As I was investigating the architecture and planning of Lubumbashi and had become aware of the important sphere of influence from l’Afrique australe [Southern Africa] on the urban culture of the “mining capital” of the former Belgian Congo, I had been looking out for architecture history studies on South African cities.

I was already familiar with the 1999 exhibition catalogue Blank. Architecture, apartheid and after (edited by Hilton Judin & Ivan Vladislavic), a publication circulating widely in Europe at the time, and the 1998 volume Architecture of the Transvaal (edited by Schalk le Roux), but I had actually failed to notice fully the importance of Chipkin’s contributions to these publications until I read his Jo’burg book.

For someone not well acquainted with the city, the latter offered a most captivating reading experience. Presenting an extremely rich, although often puzzling portrayal of the city, it did what its subtitle suggested: explain how the making and shaping of its particular urban landscape was intrinsically linked to political, economic, social and cultural events that had marked South Africa’s past.

I was quite overwhelmed by the complex trajectories that Chipkin developed in his survey, showing along the way how much Johannesburg was a globally connected city, the architecture of which bore traces of historical links to Paris or Brazil. Trying to follow this guide, whose intimate understanding of this fascinating city surfaced in almost every sentence, was both a pleasure and frustrating, and I did get lost more than once in the bulk of information ranging from scholarly data to the anecdotal.

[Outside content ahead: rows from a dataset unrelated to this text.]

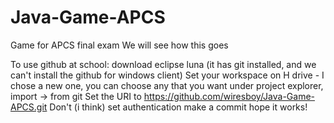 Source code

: # Java-Game-APCS
Game for APCS final exam
We will see how this goes

To use github at school:
download eclipse luna (it has git installed, and we can't install the github for windows client)
Set your workspace on H drive - I chose a new one, you can choose any that you want
under project explorer, import -> from git
Set the URI to https://github.com/wiresboy/Java-Game-APCS.git
Don't (i think) set authentication
make a commit
hope it works!
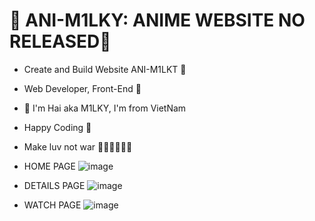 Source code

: # 💎 ANI-M1LKY: ANIME WEBSITE NO RELEASED💎

- Create and Build Website ANI-M1LKT 🚀
- Web Developer, Front-End 🥇

- 💎 I'm Hai aka M1LKY, I'm from VietNam
- Happy Coding 🥰
- Make luv not war 💖💛🧡💚💙💜

- HOME PAGE
![image](https://user-images.githubusercontent.com/58142935/205422676-cbbd6cbb-7648-4c07-b815-c9a9506ac94c.png)

- DETAILS PAGE
![image](https://user-images.githubusercontent.com/58142935/206093423-f760b6b8-56bb-4772-a622-0d3bf84d0a9a.png)

- WATCH PAGE
![image](https://user-images.githubusercontent.com/58142935/184072562-7f207871-3886-4ac9-9dd8-154212c1c155.png)
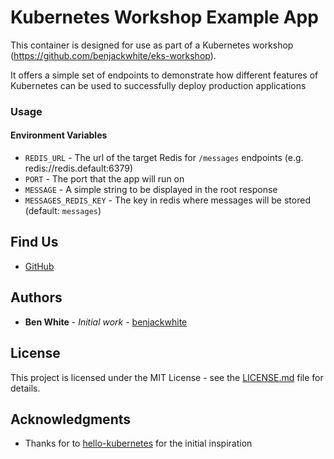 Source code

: # Kubernetes Workshop Example App

This container is designed for use as part of a Kubernetes workshop (https://github.com/benjackwhite/eks-workshop).

It offers a simple set of endpoints to demonstrate how different features of Kubernetes can be used to successfully deploy production applications

### Usage

#### Environment Variables

* `REDIS_URL` - The url of the target Redis for `/messages` endpoints (e.g. redis://redis.default:6379)
* `PORT` - The port that the app will run on
* `MESSAGE` - A simple string to be displayed in the root response
* `MESSAGES_REDIS_KEY` - The key in redis where messages will be stored (default: `messages`)


## Find Us

* [GitHub](https://github.com/benjackwhite/eks-workshop)

## Authors

* **Ben White** - *Initial work* - [benjackwhite](https://github.com/benjackwhite/)


## License

This project is licensed under the MIT License - see the [LICENSE.md](LICENSE.md) file for details.

## Acknowledgments

* Thanks for to [hello-kubernetes](https://github.com/paulbouwer/hello-kubernetes) for the initial inspiration
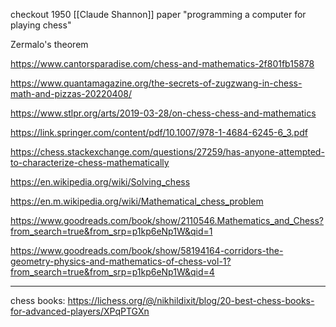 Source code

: checkout 1950 [[Claude Shannon]] paper "programming a computer for playing chess"

Zermalo's theorem 

https://www.cantorsparadise.com/chess-and-mathematics-2f801fb15878

https://www.quantamagazine.org/the-secrets-of-zugzwang-in-chess-math-and-pizzas-20220408/

https://www.stlpr.org/arts/2019-03-28/on-chess-chess-and-mathematics

https://link.springer.com/content/pdf/10.1007/978-1-4684-6245-6_3.pdf

https://chess.stackexchange.com/questions/27259/has-anyone-attempted-to-characterize-chess-mathematically

https://en.wikipedia.org/wiki/Solving_chess

https://en.m.wikipedia.org/wiki/Mathematical_chess_problem

https://www.goodreads.com/book/show/2110546.Mathematics_and_Chess?from_search=true&from_srp=p1kp6eNp1W&qid=1

https://www.goodreads.com/book/show/58194164-corridors-the-geometry-physics-and-mathematics-of-chess-vol-1?from_search=true&from_srp=p1kp6eNp1W&qid=4

___
chess books:
https://lichess.org/@/nikhildixit/blog/20-best-chess-books-for-advanced-players/XPqPTGXn

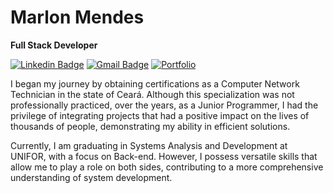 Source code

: # Marlon Mendes

**Full Stack Developer**

[![Linkedin Badge](https://img.shields.io/badge/-Marlon%20Mendes-030712?style=flat-square&logo=Linkedin&logoColor=f5f5f5&link=https://www.linkedin.com/in/marllonmendez/)](https://www.linkedin.com/in/marllonmendez/)
[![Gmail Badge](https://img.shields.io/badge/-marlonmendesor@gmail.com-030712?style=flat-square&logo=Gmail&logoColor=f5f5f5&link=mailto:marlonmendesor@gmail.com)](mailto:marlonmendesor@gmail.com)
[![Portfolio](https://img.shields.io/badge/marllonmendez.vercel.app-030712?style=flat-square&logo=Vercel&logoColor=f5f5f5&link=https://marllonmendez.vercel.app)](https://marllonmendez.vercel.app)

I began my journey by obtaining certifications as a Computer Network Technician in the state of Ceará. Although this specialization was not professionally practiced, over the years, as a Junior Programmer, I had the privilege of integrating projects that had a positive impact on the lives of thousands of people, demonstrating my ability in efficient solutions.

Currently, I am graduating in Systems Analysis and Development at UNIFOR, with a focus on Back-end. However, I possess versatile skills that allow me to play a role on both sides, contributing to a more comprehensive understanding of system development.
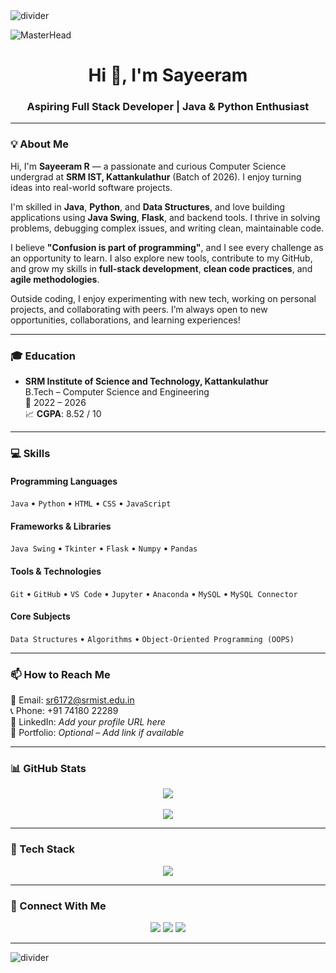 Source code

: <!-- Profile Header -->
<img src="https://user-images.githubusercontent.com/73097560/115834477-dbab4500-a447-11eb-908a-139a6edaec5c.gif" alt="divider"/>

![MasterHead](https://img.freepik.com/free-vector/web-development-concept-with-programmer-ar_107791-17049.jpg?w=1000&t=st=1707198539~exp=1707199139~hmac=07c6adf780e86a6c65b14685d0f1d6d93a8a695510f975f98464ecbe7524a7f5)

<h1 align="center">Hi 👋, I'm Sayeeram</h1>
<h3 align="center">Aspiring Full Stack Developer | Java & Python Enthusiast</h3>

---

### 💡 About Me

Hi, I'm **Sayeeram R** — a passionate and curious Computer Science undergrad at **SRM IST, Kattankulathur** (Batch of 2026). I enjoy turning ideas into real-world software projects.

I'm skilled in **Java**, **Python**, and **Data Structures**, and love building applications using **Java Swing**, **Flask**, and backend tools. I thrive in solving problems, debugging complex issues, and writing clean, maintainable code.

I believe **"Confusion is part of programming"**, and I see every challenge as an opportunity to learn. I also explore new tools, contribute to my GitHub, and grow my skills in **full-stack development**, **clean code practices**, and **agile methodologies**.

Outside coding, I enjoy experimenting with new tech, working on personal projects, and collaborating with peers. I’m always open to new opportunities, collaborations, and learning experiences!

---

### 🎓 Education
- **SRM Institute of Science and Technology, Kattankulathur**  
  B.Tech – Computer Science and Engineering  
  📅 2022 – 2026  
  📈 **CGPA**: 8.52 / 10

---

### 💻 Skills

#### Programming Languages
`Java` • `Python` • `HTML` • `CSS` • `JavaScript`

#### Frameworks & Libraries
`Java Swing` • `Tkinter` • `Flask` • `Numpy` • `Pandas`

#### Tools & Technologies
`Git` • `GitHub` • `VS Code` • `Jupyter` • `Anaconda` • `MySQL` • `MySQL Connector`

#### Core Subjects
`Data Structures` • `Algorithms` • `Object-Oriented Programming (OOPS)`

---

### 📫 How to Reach Me
📧 Email: sr6172@srmist.edu.in  
📞 Phone: +91 74180 22289  
🔗 LinkedIn: *Add your profile URL here*  
🔗 Portfolio: *Optional – Add link if available*

---

### 📊 GitHub Stats
<p align="center">
  <img src="https://github-readme-stats.vercel.app/api?username=Sayeeram05&theme=dark&show_icons=true&count_private=true" />
  <br><br>
  <img src="https://github-readme-stats.vercel.app/api/top-langs?username=Sayeeram05&layout=compact&theme=dark" />
</p>

---

### 🧰 Tech Stack
<p align="center">
  <a href="https://skillicons.dev">
    <img src="https://skillicons.dev/icons?i=java,py,cpp,html,css,js,react,nodejs,flask,git,github,vscode,mysql&perline=14" />
  </a>
</p>

---

### 🤝 Connect With Me
<p align="center">
  <a href="mailto:sr6172@srmist.edu.in"><img src="https://img.shields.io/badge/email-%23EA4335.svg?&style=for-the-badge&logo=gmail&logoColor=white"/></a>
  <a href="https://www.linkedin.com/in/sayeeram05"><img src="https://img.shields.io/badge/linkedin-%230077B5.svg?&style=for-the-badge&logo=linkedin&logoColor=white" /></a>
  <a href="https://github.com/Sayeeram05"><img src="https://img.shields.io/badge/github-%2312100E.svg?&style=for-the-badge&logo=github&logoColor=white" /></a>
</p>

---

<img src="https://user-images.githubusercontent.com/73097560/115834477-dbab4500-a447-11eb-908a-139a6edaec5c.gif" alt="divider"/>

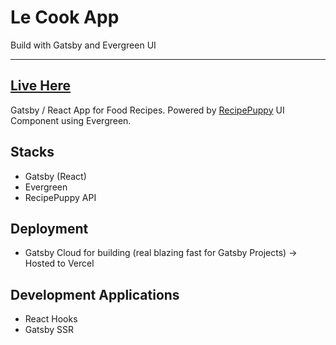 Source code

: # Le Cook App
Build with Gatsby and Evergreen UI
___
## [Live Here](https://le-cook.now.sh/)


Gatsby / React App for Food Recipes. 
Powered by [RecipePuppy](http://recipepuppy.com/)
UI Component using Evergreen.

## Stacks
- Gatsby (React)
- Evergreen
- RecipePuppy API

## Deployment
- Gatsby Cloud for building (real blazing fast for Gatsby Projects) -> Hosted to Vercel

## Development Applications
- React Hooks
- Gatsby SSR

Almost 10 years later, my colleague and friend Hannah le Roux sent me the sequel to Chipkin’s study on the city, the 2008 book Johannesburg Transition. Architecture & Society from 1950. And again, the reading proved an adventure, demanding a combination of utmost concentration with a willingness just to go with the flow of the text.

Intimate view of Johannesburg
Chipkin’s two volumes challenge the conventional standards of scholarly writing. Instead of offering one, clear and coherent argument, his work on Johannesburg is, as one reader aptly described it, indeed “protean, like the city”.

For me Chipkin’s work remains seminal, even considering the growing literature on the history of 20th-century South African architecture and urban planning.

For a large part its quality resides in what it provides as a rare, intimate view of Johannesburg’s urban landscape written by an “embedded” and engaged architect/historian/critic.

His narrative resonates throughout with an overt passion for aspects of forms, construction and materials — and, with great erudition, Chipkin succeeds in situating the local architectural debate and practice in a broader architectural history of the 20th century, thereby demonstrating that we, as architectural historians writing from the West, need to rethink the still common historiographical framework of “centre- periphery” when discussing cities such as Johannesburg.

Notwithstanding his personal acquaintance with the local architectural milieu, Chipkin always remains critical of his peers. His assessments of particular buildings and designers clearly illustrates that he takes architecture too seriously as a discipline to be left to the forces of the market, although he, having been in the profession himself, understands all too well the conditions and restraints within which designers always have to operate.

In this respect, one of the most important lessons to be learnt from his work is that architects (and planners for that matter) are responsible for the choices they make, instead of just being pawns on a chess board in a game played by others.

If I often refer to Chipkin’s books when teaching the history of architecture in (South) Africa to my students at Ghent University, it is not only because they offer a very insightful perspective on Johannesburg’s rich urban landscape, but also because they remind us of the fact that architects are professionals who can — and should — take an engaged position vis-à-vis the society in which they are active.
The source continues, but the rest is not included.